DATA PROVIDED:
--- --- ---
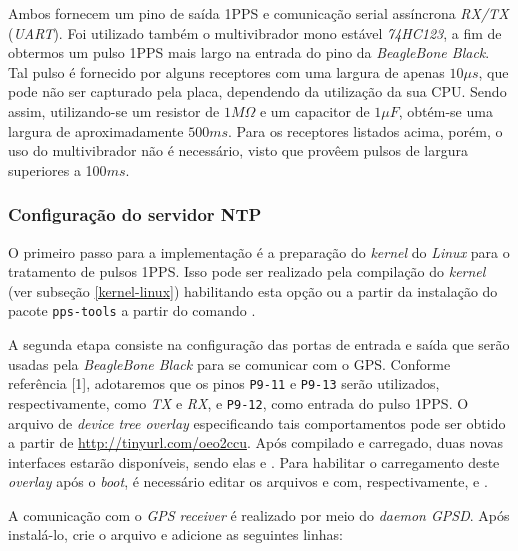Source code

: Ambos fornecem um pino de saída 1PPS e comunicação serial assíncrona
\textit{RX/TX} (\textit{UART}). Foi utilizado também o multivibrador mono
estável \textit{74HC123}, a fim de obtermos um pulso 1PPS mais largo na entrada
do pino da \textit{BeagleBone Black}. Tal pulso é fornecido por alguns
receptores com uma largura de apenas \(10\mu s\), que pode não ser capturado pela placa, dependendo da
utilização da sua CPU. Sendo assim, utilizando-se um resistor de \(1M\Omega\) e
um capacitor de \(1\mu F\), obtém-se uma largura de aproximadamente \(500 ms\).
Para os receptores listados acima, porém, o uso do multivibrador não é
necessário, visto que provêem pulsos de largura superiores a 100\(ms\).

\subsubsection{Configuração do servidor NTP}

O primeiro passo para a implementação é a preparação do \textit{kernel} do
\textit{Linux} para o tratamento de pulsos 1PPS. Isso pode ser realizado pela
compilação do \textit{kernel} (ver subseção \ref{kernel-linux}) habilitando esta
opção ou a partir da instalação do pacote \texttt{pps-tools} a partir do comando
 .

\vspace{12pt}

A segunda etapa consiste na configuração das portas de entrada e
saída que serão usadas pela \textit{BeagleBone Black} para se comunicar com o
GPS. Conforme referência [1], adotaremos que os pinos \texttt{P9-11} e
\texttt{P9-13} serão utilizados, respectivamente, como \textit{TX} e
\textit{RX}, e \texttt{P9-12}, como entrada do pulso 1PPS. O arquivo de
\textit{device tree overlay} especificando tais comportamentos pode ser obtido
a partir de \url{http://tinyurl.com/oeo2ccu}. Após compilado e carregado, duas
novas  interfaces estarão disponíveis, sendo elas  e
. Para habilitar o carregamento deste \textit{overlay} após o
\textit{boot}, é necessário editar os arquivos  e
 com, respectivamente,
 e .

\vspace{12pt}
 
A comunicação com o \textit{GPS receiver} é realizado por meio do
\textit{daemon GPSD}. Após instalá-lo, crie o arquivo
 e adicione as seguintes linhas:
--- --- ---
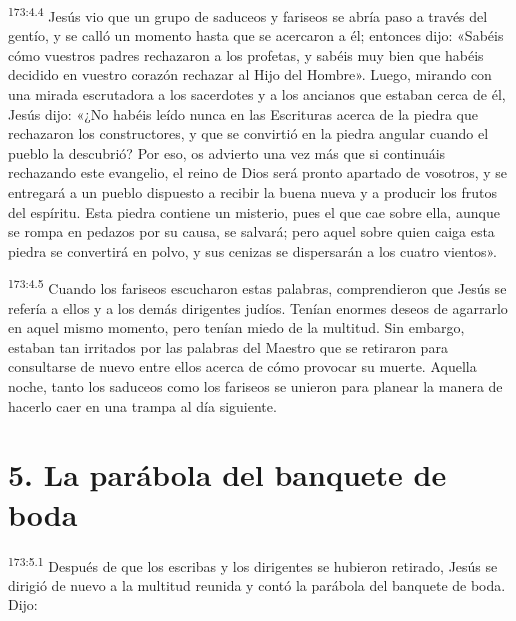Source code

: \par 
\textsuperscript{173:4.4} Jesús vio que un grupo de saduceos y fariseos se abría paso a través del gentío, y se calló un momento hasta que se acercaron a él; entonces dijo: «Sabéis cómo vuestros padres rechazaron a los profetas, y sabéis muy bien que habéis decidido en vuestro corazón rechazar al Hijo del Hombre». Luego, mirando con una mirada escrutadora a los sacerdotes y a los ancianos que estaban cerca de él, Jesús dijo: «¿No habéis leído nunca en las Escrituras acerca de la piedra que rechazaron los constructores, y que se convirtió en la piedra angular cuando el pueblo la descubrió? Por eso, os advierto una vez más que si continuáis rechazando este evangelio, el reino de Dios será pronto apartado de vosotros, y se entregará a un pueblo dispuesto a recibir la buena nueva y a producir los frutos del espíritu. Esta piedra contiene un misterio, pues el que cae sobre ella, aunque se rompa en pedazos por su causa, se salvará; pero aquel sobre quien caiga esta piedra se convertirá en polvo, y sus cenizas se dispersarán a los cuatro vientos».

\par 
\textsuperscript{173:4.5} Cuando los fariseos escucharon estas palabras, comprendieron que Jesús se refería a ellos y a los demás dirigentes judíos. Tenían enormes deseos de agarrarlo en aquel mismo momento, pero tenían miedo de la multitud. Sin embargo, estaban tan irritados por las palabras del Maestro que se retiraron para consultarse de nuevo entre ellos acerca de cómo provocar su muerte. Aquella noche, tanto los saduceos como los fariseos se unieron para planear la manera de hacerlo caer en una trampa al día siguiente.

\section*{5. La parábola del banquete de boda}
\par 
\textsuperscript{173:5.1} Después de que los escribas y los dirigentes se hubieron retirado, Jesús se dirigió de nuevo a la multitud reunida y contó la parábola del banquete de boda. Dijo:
--- --- ---
EXERCISE OBJECTIVE: Copy each line of the listing above that contains the word "receptores".

SOLUTION:
receptores com uma largura de apenas \(10\mu s\), que pode não ser capturado pela placa, dependendo da
Para os receptores listados acima, porém, o uso do multivibrador não é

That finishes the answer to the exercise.